Mit den Ermittlungen gegen die beiden nächsten Verwandten des Präsidenten begann der Konflikt zwischen Präsident Jimmy Morales und CICG-Direktor Iván Velásquez. Letzterer wurde bereits im Juli 2017 zur »unerwünschten Person« in Guatemala erklärt. Damals pfiff das Verfassungsgericht den Präsidenten zurück und pochte auf die Einhaltung der Gesetze. Morales ließ sich nicht beirren. Ende August hat er die Behörden angewiesen, Iván Velásquez nicht einreisen zu lassen. Seitdem arbeitet der CICIG-Direktor aus New York und koordiniert von dort die Arbeit der UN-Kommission. Das habe, so Matias Ponce, in den vergangenen Monaten gut funktioniert. Genau deshalb geht die Regierung in Guatemala nun direkt gegen das Personal der CICIG vor.

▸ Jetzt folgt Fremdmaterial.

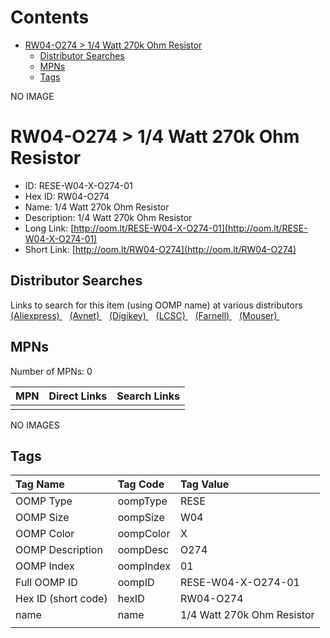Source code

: 



Contents
========

* [RW04-O274 > 1/4 Watt 270k Ohm Resistor](#rw04-o274--14-watt-270k-ohm-resistor)
	* [Distributor Searches](#distributor-searches)
	* [MPNs](#mpns)
	* [Tags](#tags)
  
NO IMAGE  
# RW04-O274 > 1/4 Watt 270k Ohm Resistor

- ID: RESE-W04-X-O274-01
- Hex ID: RW04-O274
- Name: 1/4 Watt 270k Ohm Resistor
- Description: 1/4 Watt 270k Ohm Resistor
- Long Link: [http://oom.lt/RESE-W04-X-O274-01](http://oom.lt/RESE-W04-X-O274-01)
- Short Link: [http://oom.lt/RW04-O274](http://oom.lt/RW04-O274)

## Distributor Searches
  
Links to search for this item (using OOMP name) at various distributors  
[(Aliexpress) ](https://www.aliexpress.com/wholesale?SearchText=11171/4+Watt+270k+Ohm+Resistor)&nbsp;&nbsp;&nbsp;[(Avnet) ](https://www.avnet.com/shop/us/search/1/4+Watt+270k+Ohm+Resistor)&nbsp;&nbsp;&nbsp;[(Digikey) ](https://www.digikey.co.uk/en/products/result?s=1/4+Watt+270k+Ohm+Resistor)&nbsp;&nbsp;&nbsp;[(LCSC) ](https://www.lcsc.com/search?q=1/4+Watt+270k+Ohm+Resistor)&nbsp;&nbsp;&nbsp;[(Farnell) ](https://uk.farnell.com/search?st=1/4+Watt+270k+Ohm+Resistor)&nbsp;&nbsp;&nbsp;[(Mouser) ](https://www.mouser.com/c/?q=1/4+Watt+270k+Ohm+Resistor)&nbsp;&nbsp;&nbsp;
## MPNs
  
Number of MPNs: 0  

|MPN|Direct Links|Search Links|
| :--- | :--- | :--- |
||||
  
NO IMAGES  
## Tags
  

|Tag Name|Tag Code|Tag Value|
| :--- | :--- | :--- |
|OOMP Type|oompType|RESE|
|OOMP Size|oompSize|W04|
|OOMP Color|oompColor|X|
|OOMP Description|oompDesc|O274|
|OOMP Index|oompIndex|01|
|Full OOMP ID|oompID|RESE-W04-X-O274-01|
|Hex ID (short code)|hexID|RW04-O274|
|name|name|1/4 Watt 270k Ohm Resistor|
||||
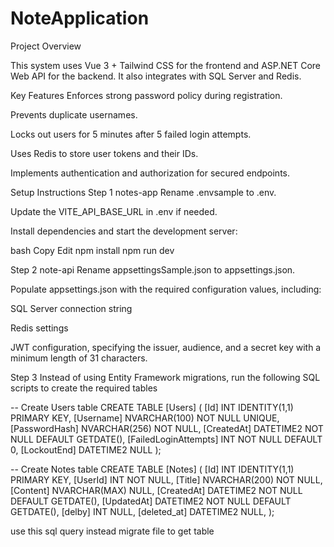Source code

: # NoteApplication

Project Overview

This system uses Vue 3 + Tailwind CSS for the frontend and ASP.NET Core Web API for the backend.
It also integrates with SQL Server and Redis.

Key Features
Enforces strong password policy during registration.

Prevents duplicate usernames.

Locks out users for 5 minutes after 5 failed login attempts.

Uses Redis to store user tokens and their IDs.

Implements authentication and authorization for secured endpoints.


Setup Instructions
Step 1
notes-app
Rename .envsample to .env.

Update the VITE_API_BASE_URL in .env if needed.

Install dependencies and start the development server:

bash
Copy
Edit
npm install
npm run dev


Step 2
note-api
Rename appsettingsSample.json to appsettings.json.

Populate appsettings.json with the required configuration values, including:

SQL Server connection string

Redis settings

JWT configuration, specifying the issuer, audience, and a secret key with a minimum length of 31 characters.



Step 3
Instead of using Entity Framework migrations, run the following SQL scripts to create the required tables


-- Create Users table
CREATE TABLE [Users] (
    [Id] INT IDENTITY(1,1) PRIMARY KEY,
    [Username] NVARCHAR(100) NOT NULL UNIQUE,
    [PasswordHash] NVARCHAR(256) NOT NULL,
    [CreatedAt] DATETIME2 NOT NULL DEFAULT GETDATE(),
    [FailedLoginAttempts] INT NOT NULL DEFAULT 0,
    [LockoutEnd] DATETIME2 NULL
);

-- Create Notes table
CREATE TABLE [Notes] (
    [Id] INT IDENTITY(1,1) PRIMARY KEY,
    [UserId] INT NOT NULL,
    [Title] NVARCHAR(200) NOT NULL,
    [Content] NVARCHAR(MAX) NULL,
    [CreatedAt] DATETIME2 NOT NULL DEFAULT GETDATE(),
    [UpdatedAt] DATETIME2 NOT NULL DEFAULT GETDATE(),
    [delby] INT NULL,
    [deleted_at] DATETIME2 NULL,
);

use this sql query instead migrate file to get table 
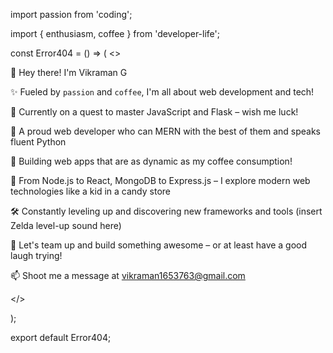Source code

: import passion from 'coding';

import { enthusiasm, coffee } from 'developer-life';

const Error404 = () => (
  <>
    <p>👋 Hey there! I'm Vikraman G</p>
    <p>✨ Fueled by <code>passion</code> and <code>coffee</code>, I'm all about web development and tech!</p>
    <p>🌱 Currently on a quest to master JavaScript and Flask – wish me luck!</p>
    <p>💼 A proud web developer who can MERN with the best of them and speaks fluent Python</p>
    <p>🚀 Building web apps that are as dynamic as my coffee consumption!</p>
    <p>🔧 From Node.js to React, MongoDB to Express.js – I explore modern web technologies like a kid in a candy store</p>
    <p>🛠️ Constantly leveling up and discovering new frameworks and tools (insert Zelda level-up sound here)</p>
    <p>💞️ Let's team up and build something awesome – or at least have a good laugh trying!</p>
    <p>📫 Shoot me a message at <a href="mailto:vikraman1653763@gmail.com">vikraman1653763@gmail.com</a></p>
  </>
  
);

export default Error404;

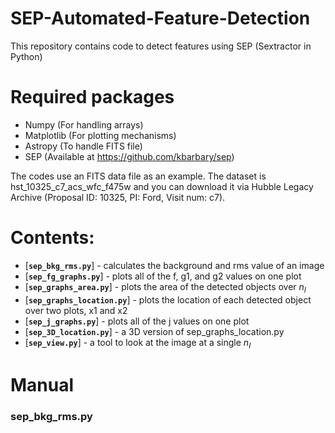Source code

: # SEP-Automated-Feature-Detection
This repository contains code to detect features using SEP (Sextractor in Python)

# Required packages
- Numpy      (For handling arrays)
- Matplotlib (For plotting mechanisms)
- Astropy    (To handle FITS file)
- SEP        (Available at https://github.com/kbarbary/sep)

The codes use an FITS data file as an example. The dataset is hst_10325_c7_acs_wfc_f475w and you can download it via Hubble Legacy Archive (Proposal ID: 10325, PI: Ford, Visit num: c7). 

# Contents:
-   [**`sep_bkg_rms.py`**] - calculates the background and rms value of an image
-   [**`sep_fg_graphs.py`**] - plots all of the f, g1, and g2 values on one plot
-   [**`sep_graphs_area.py`**] - plots the area of the detected objects over $n_I$
-   [**`sep_graphs_location.py`**] - plots the location of each detected object over two plots, x1 and x2
-   [**`sep_j_graphs.py`**] -  plots all of the j values on one plot
-   [**`sep_3D_location.py`**] - a 3D version of sep_graphs_location.py
-   [**`sep_view.py`**] - a tool to look at the image at a single $n_I$

# Manual

### sep_bkg_rms.py


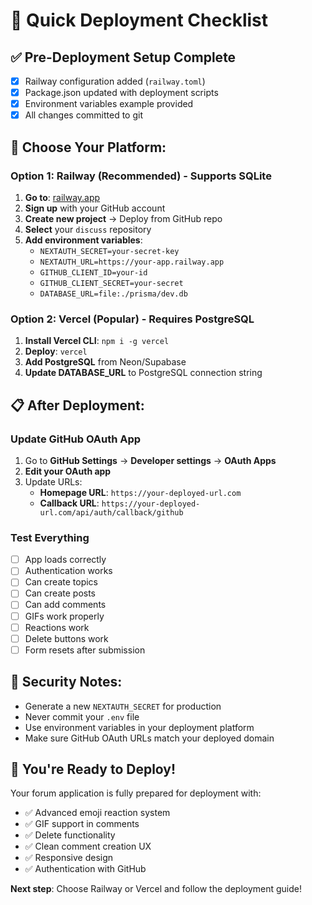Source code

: # 🚀 Quick Deployment Checklist

## ✅ Pre-Deployment Setup Complete
- [x] Railway configuration added (`railway.toml`)
- [x] Package.json updated with deployment scripts
- [x] Environment variables example provided
- [x] All changes committed to git

## 🎯 Choose Your Platform:

### Option 1: Railway (Recommended) - Supports SQLite
1. **Go to**: [railway.app](https://railway.app)
2. **Sign up** with your GitHub account
3. **Create new project** → Deploy from GitHub repo
4. **Select** your `discuss` repository
5. **Add environment variables**:
   - `NEXTAUTH_SECRET=your-secret-key`
   - `NEXTAUTH_URL=https://your-app.railway.app`
   - `GITHUB_CLIENT_ID=your-id`
   - `GITHUB_CLIENT_SECRET=your-secret`
   - `DATABASE_URL=file:./prisma/dev.db`

### Option 2: Vercel (Popular) - Requires PostgreSQL
1. **Install Vercel CLI**: `npm i -g vercel`
2. **Deploy**: `vercel`
3. **Add PostgreSQL** from Neon/Supabase
4. **Update DATABASE_URL** to PostgreSQL connection string

## 📋 After Deployment:

### Update GitHub OAuth App
1. Go to **GitHub Settings** → **Developer settings** → **OAuth Apps**
2. **Edit your OAuth app**
3. Update URLs:
   - **Homepage URL**: `https://your-deployed-url.com`
   - **Callback URL**: `https://your-deployed-url.com/api/auth/callback/github`

### Test Everything
- [ ] App loads correctly
- [ ] Authentication works
- [ ] Can create topics
- [ ] Can create posts  
- [ ] Can add comments
- [ ] GIFs work properly
- [ ] Reactions work
- [ ] Delete buttons work
- [ ] Form resets after submission

## 🔐 Security Notes:
- Generate a new `NEXTAUTH_SECRET` for production
- Never commit your `.env` file
- Use environment variables in your deployment platform
- Make sure GitHub OAuth URLs match your deployed domain

## 🎉 You're Ready to Deploy!

Your forum application is fully prepared for deployment with:
- ✅ Advanced emoji reaction system
- ✅ GIF support in comments  
- ✅ Delete functionality
- ✅ Clean comment creation UX
- ✅ Responsive design
- ✅ Authentication with GitHub

**Next step**: Choose Railway or Vercel and follow the deployment guide!

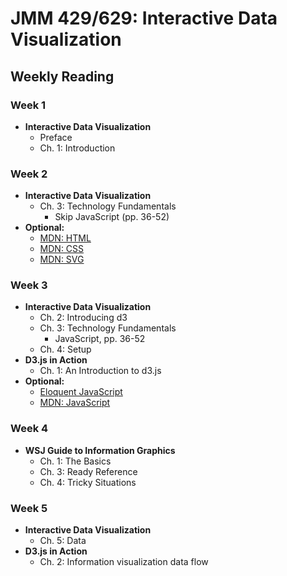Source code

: # JMM 429/629: Interactive Data Visualization
## Weekly Reading


### Week 1

- **Interactive Data Visualization**
  - Preface
  - Ch. 1: Introduction


### Week 2

- **Interactive Data Visualization**
  - Ch. 3: Technology Fundamentals
    - Skip JavaScript (pp. 36-52)
- **Optional:**
  - [MDN: HTML](https://developer.mozilla.org/en-US/docs/Web/HTML)
  - [MDN: CSS](https://developer.mozilla.org/en-US/docs/Web/CSS)
  - [MDN: SVG](https://developer.mozilla.org/en-US/docs/Web/SVG)


### Week 3

- **Interactive Data Visualization**
  - Ch. 2: Introducing d3
  - Ch. 3: Technology Fundamentals
    - JavaScript, pp. 36-52
  - Ch. 4: Setup
- **D3.js in Action**
    - Ch. 1: An Introduction to d3.js
- **Optional:**
  - [Eloquent JavaScript](https://eloquentjavascript.net)
  - [MDN: JavaScript](https://developer.mozilla.org/en-US/docs/Web/JavaScript)


### Week 4

- **WSJ Guide to Information Graphics**
  - Ch. 1: The Basics
  - Ch. 3: Ready Reference
  - Ch. 4: Tricky Situations


### Week 5

- **Interactive Data Visualization**
  - Ch. 5: Data
- **D3.js in Action**
  - Ch. 2: Information visualization data flow
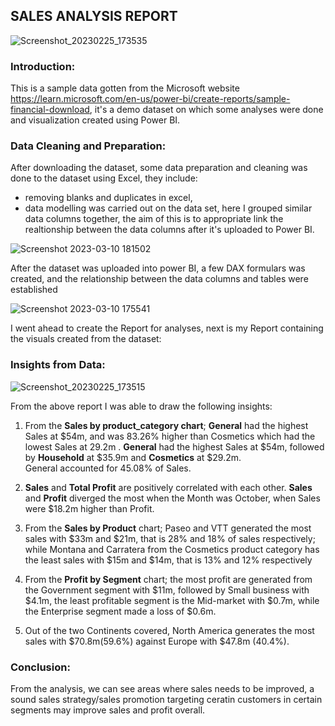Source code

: ## SALES ANALYSIS REPORT 

![Screenshot_20230225_173535](https://user-images.githubusercontent.com/103421528/224388548-0d648536-4b01-494b-92e0-3a34e773f66a.png)

### **Introduction:** 
This is a sample data gotten from the Microsoft website https://learn.microsoft.com/en-us/power-bi/create-reports/sample-financial-download, it's a demo dataset on which some analyses were done and visualization created using Power BI.

### **Data Cleaning and Preparation:**
After downloading the dataset, some data preparation and cleaning was done to the dataset using Excel, they include: 
* removing blanks and duplicates in excel,
* data modelling was carried out on the data set, here I grouped similar data columns together, the aim of this is to appropriate link the realtionship between the data columns after it's uploaded to Power BI.

![Screenshot 2023-03-10 181502](https://user-images.githubusercontent.com/103421528/224385651-1245bbb1-4168-4922-b09b-99602c9028dc.png)


After the dataset was uploaded into power BI, a few DAX formulars was created, and the relationship between the data columns and tables were established

![Screenshot 2023-03-10 175541](https://user-images.githubusercontent.com/103421528/224387552-35a920da-df3a-4abe-aa17-756009fe8810.png)

I went ahead to create the Report for analyses, next is my Report containing the visuals created from the dataset:



### **Insights from Data:**


![Screenshot_20230225_173515](https://user-images.githubusercontent.com/103421528/224388406-10a5c2bf-95c2-4ec7-b2d5-51b13a95d40d.png)

From the above report I was able to draw the following insights:

1. From the **Sales by product_category chart**; **General** had the highest Sales at $54m, and was 83.26% higher than Cosmetics which had the lowest Sales at 29.2m . 
**General** had the highest Sales at $54m, followed by **Household** at $35.9m and **Cosmetics** at $29.2m.  
General accounted for 45.08% of Sales.
   
2. **Sales** and **Total Profit** are positively correlated with each other. **Sales** and **Profit** diverged the most when the Month was October, when Sales were $18.2m higher than Profit. 

3. From the **Sales by Product** chart; Paseo and VTT generated the most sales with $33m and $21m, that is 28% and 18% of sales respectively; while Montana and Carratera from the Cosmetics product category has the least sales with $15m and $14m, that is 13% and 12% respectively

4. From the **Profit by Segment** chart; the most profit are generated from the Government segment with $11m, followed by Small business with $4.1m,  the least profitable segment is the Mid-market with $0.7m, while the Enterprise segment made a loss of $0.6m.

5. Out of the two Continents covered, North America generates the most sales with $70.8m(59.6%) against Europe with $47.8m (40.4%).

### **Conclusion:** 

From the analysis, we can see areas where sales needs to be improved, a sound sales strategy/sales promotion targeting ceratin customers in certain segments may improve sales and profit overall.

Guatemalas Vorgehen hat Signalcharakter für die gesamte Region. Bisher regt sich wenig Widerstand bei den Ländern, die die Einsetzung der UN-Kommission und die anvisierte Stärkung des Justizsystems in Guatemala unterstützt haben. Vor allem die USA lassen die Clique hinter Jimmy Morales, den so genannten »Pakt der Korrupten«, bei der Demontage der CICIG und des guatemaltekischen Rechtsstaats gewähren. Genau diese Clique ist durch die Ermittlungen von CICIG und der Generalstaatsanwaltschaft bedroht, denn gegen sie liegen etliche Beweise für Korruption und Manipulation vor, die in mehreren Mammutprozessen verhandelt werden sollen. Für die sind Experten wie Rincón und Orozco verantwortlich. Bei ihrem Rausschmiss dürften im Hochsicherheitsgefängnis Mariscal Zavala die Sektkorken geknallt haben. Dort sitzen etliche der prominenten Straftäter, darunter auch Ex-Präsident Otto Pérez Molina ein, und dort dürfte auch die Kampagne gegen die UN-Kommission auf internationaler Ebene ersonnen worden sein. Die hat dafür gesorgt, dass die CICIG in den USA anscheinend ihren Rückhalt verloren hat. Anders ist es kaum zu erklären, dass Jimmy Morales massive Rechtsbrüche begehen kann, ohne mit Konsequenzen von den USA rechnen zu müssen. Für die Justiz in Guatemala und der Region ist das ein negatives Signal. De facto setzen sich die korrupten Eliten über die Rechtsstaatlichkeit hinweg und das ist ein Freifahrtschein für die Regierungen in der gesamten Region. Für die CICIG, die 2006 auf das Hilfegesuch der guatemaltekischen Regierung an die Vereinten Nationen, die Straflosigkeit einzudämmen, eingerichtet wurde, ist das ein bitteres Ende. Elf Jahre später hat die Regierung das Mandat zum September 2019 gekündigt. Der Rausschmiss der 11 UN-Ermittler passt da ins traurige Bild.